They'll still be in there :-)
> > But it's still a list of objects, perhaps with a semantic tree such as an
> > object grouping / contaiment hierarchy and maybe with layers. Your in
> > memory structure *has* to have that or else it's discarding information
> > it'll need when it comes to saving the file again (dedicated readers that
> > know they only need a subset of the information are a different matter,
> > though). It may overlay that tree with a lookup index, but that tree will
> > still be there...
>
> There can be many lossless isomorphic data structures optimized for
> different access modes. You yourself said that Quickbooks could move
> from whatever format it uses today to a SQL/relational representation of
> the same information.
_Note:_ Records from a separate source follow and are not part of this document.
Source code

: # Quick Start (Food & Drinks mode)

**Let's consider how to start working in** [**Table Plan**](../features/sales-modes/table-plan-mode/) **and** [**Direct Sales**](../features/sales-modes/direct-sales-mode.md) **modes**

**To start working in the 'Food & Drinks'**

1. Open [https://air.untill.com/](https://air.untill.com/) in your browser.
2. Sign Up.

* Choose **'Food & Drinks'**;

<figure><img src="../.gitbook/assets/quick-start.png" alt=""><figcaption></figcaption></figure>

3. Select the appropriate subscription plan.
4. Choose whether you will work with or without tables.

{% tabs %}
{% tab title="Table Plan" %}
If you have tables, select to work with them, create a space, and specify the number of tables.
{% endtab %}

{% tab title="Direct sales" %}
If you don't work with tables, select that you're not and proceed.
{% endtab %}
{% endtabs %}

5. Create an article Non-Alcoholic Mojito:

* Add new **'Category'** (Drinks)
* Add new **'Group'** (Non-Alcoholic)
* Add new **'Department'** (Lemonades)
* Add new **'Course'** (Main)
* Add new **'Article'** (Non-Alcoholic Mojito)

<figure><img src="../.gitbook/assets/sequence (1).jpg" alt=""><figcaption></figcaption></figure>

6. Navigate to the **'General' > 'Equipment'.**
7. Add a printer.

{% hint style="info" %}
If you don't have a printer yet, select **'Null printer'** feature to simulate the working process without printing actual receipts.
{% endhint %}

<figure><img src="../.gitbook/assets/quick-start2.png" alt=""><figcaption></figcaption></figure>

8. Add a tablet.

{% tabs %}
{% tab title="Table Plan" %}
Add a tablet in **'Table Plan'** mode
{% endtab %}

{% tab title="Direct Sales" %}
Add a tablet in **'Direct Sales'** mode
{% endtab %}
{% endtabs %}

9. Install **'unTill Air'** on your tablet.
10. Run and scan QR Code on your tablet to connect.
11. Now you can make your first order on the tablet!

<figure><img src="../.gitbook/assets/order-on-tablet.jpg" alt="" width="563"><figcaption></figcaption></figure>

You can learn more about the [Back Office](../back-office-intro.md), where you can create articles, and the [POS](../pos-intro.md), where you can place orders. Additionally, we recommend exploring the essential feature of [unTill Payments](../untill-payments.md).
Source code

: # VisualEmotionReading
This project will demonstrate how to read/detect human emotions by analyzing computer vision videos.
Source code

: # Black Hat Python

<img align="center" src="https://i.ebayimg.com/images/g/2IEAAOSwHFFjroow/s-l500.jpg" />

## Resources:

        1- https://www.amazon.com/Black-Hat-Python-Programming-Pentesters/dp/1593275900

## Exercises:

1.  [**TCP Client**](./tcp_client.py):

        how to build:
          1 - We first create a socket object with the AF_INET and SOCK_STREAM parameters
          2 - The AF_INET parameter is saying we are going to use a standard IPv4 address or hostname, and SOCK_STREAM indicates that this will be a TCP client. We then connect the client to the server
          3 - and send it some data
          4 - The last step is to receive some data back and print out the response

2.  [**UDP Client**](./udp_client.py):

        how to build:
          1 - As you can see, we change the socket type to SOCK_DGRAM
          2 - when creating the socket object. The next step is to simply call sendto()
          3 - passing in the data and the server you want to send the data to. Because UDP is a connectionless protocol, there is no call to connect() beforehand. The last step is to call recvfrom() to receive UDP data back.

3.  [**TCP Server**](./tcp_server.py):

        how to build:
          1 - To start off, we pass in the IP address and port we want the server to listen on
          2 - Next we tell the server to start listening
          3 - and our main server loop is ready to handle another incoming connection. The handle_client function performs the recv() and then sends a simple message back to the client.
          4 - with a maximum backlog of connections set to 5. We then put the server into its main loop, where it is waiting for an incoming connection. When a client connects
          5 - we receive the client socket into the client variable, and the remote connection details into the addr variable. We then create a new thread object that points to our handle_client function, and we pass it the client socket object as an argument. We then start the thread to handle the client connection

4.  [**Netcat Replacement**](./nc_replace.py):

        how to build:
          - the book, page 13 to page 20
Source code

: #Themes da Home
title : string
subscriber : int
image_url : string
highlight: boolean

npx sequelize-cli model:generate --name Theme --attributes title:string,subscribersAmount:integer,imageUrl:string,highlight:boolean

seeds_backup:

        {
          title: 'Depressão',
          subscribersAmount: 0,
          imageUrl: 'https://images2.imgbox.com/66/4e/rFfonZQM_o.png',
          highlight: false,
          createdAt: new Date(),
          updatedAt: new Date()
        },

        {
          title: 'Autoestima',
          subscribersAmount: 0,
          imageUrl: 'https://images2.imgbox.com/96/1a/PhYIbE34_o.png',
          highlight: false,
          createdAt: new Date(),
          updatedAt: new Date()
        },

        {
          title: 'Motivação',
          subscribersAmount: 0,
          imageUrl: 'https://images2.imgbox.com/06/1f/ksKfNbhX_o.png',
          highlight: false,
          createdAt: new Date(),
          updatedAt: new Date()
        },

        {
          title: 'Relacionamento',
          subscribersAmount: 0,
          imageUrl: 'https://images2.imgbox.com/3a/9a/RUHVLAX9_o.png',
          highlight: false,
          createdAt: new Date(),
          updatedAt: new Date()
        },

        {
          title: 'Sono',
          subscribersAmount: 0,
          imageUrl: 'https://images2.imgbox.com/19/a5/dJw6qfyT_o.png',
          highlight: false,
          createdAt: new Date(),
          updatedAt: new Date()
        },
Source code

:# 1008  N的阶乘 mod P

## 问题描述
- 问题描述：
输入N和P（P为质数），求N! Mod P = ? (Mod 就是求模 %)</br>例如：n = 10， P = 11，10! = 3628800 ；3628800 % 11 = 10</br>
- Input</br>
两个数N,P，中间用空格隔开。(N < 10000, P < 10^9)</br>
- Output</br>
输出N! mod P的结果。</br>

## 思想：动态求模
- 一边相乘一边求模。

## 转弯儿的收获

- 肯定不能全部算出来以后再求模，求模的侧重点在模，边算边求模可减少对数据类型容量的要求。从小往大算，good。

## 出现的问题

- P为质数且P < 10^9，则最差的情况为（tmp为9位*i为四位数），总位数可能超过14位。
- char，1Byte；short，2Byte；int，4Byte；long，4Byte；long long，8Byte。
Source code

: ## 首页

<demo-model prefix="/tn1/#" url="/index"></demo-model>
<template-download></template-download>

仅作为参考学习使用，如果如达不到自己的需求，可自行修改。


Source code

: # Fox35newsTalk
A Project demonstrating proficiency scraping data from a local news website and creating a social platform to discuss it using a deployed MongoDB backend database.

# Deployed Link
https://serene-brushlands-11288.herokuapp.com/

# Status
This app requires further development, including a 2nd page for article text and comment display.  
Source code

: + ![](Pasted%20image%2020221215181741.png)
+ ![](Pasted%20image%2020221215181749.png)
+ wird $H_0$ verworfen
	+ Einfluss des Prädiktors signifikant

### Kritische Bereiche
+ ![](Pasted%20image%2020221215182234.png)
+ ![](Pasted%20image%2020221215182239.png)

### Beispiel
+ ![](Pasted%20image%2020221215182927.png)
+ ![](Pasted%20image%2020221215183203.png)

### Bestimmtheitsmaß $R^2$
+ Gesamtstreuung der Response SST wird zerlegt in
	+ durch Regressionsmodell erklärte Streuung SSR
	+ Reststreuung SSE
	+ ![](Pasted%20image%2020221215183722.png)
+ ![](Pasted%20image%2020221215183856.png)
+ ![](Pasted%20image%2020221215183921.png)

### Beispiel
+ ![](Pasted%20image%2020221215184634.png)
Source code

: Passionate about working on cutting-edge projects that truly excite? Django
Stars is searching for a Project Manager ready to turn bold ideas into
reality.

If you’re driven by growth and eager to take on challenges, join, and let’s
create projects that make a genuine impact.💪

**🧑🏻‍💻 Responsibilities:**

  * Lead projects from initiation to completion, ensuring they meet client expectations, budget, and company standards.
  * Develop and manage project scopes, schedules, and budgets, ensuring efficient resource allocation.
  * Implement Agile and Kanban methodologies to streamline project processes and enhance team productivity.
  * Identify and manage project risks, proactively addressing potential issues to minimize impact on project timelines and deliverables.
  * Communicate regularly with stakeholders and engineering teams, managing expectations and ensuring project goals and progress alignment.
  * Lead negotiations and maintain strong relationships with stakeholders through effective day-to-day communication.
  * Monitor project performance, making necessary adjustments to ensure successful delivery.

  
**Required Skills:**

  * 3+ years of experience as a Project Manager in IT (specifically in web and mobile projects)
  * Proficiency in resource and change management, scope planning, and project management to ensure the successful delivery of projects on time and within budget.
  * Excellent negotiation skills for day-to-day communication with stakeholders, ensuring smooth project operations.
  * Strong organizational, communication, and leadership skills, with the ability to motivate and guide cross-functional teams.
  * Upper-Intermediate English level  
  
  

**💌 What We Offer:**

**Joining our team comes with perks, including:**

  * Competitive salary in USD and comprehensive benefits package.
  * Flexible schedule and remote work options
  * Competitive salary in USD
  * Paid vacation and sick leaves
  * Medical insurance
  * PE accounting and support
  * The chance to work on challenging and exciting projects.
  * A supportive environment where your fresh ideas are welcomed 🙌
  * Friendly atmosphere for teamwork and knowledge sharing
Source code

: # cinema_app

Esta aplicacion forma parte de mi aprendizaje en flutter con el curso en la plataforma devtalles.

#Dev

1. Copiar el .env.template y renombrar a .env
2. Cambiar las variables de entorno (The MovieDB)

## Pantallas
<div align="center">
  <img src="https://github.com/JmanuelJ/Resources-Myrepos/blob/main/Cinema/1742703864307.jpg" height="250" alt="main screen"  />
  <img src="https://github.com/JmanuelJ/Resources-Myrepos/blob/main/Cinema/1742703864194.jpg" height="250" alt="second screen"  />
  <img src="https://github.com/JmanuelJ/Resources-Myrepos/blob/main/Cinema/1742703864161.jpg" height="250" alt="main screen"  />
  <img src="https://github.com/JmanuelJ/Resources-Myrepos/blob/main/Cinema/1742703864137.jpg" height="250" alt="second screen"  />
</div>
Presumably you didn't mean that they should lose
> information.
Nope, because it's the same model still, just implemented differently. From a
linked list of C structs to the result of an SQL "SELECT * FROM
PurchaseOrderLines where poNumber = <foo>" isn't a change of data structure,
just a change of implementation, and indeed in SQL interfaces I've written
for suitable dynamic languages where I can throw together a 'struct' type at
runtime from the result of an SQL query, the linked list and the result set
both support an interface like Java's Iterators since they are the same data
structure.
> > 4) A table of information, SQL stylee
> >
> > There's a fair few indexing schemes that can be applied here, but it's
> > still a table; an ordered multiset of tuples. (a pure relation in the
> > mathematical sense is an unordered set of tuples).
>
> "Table" is not a datastructure. There are many implementations of tables.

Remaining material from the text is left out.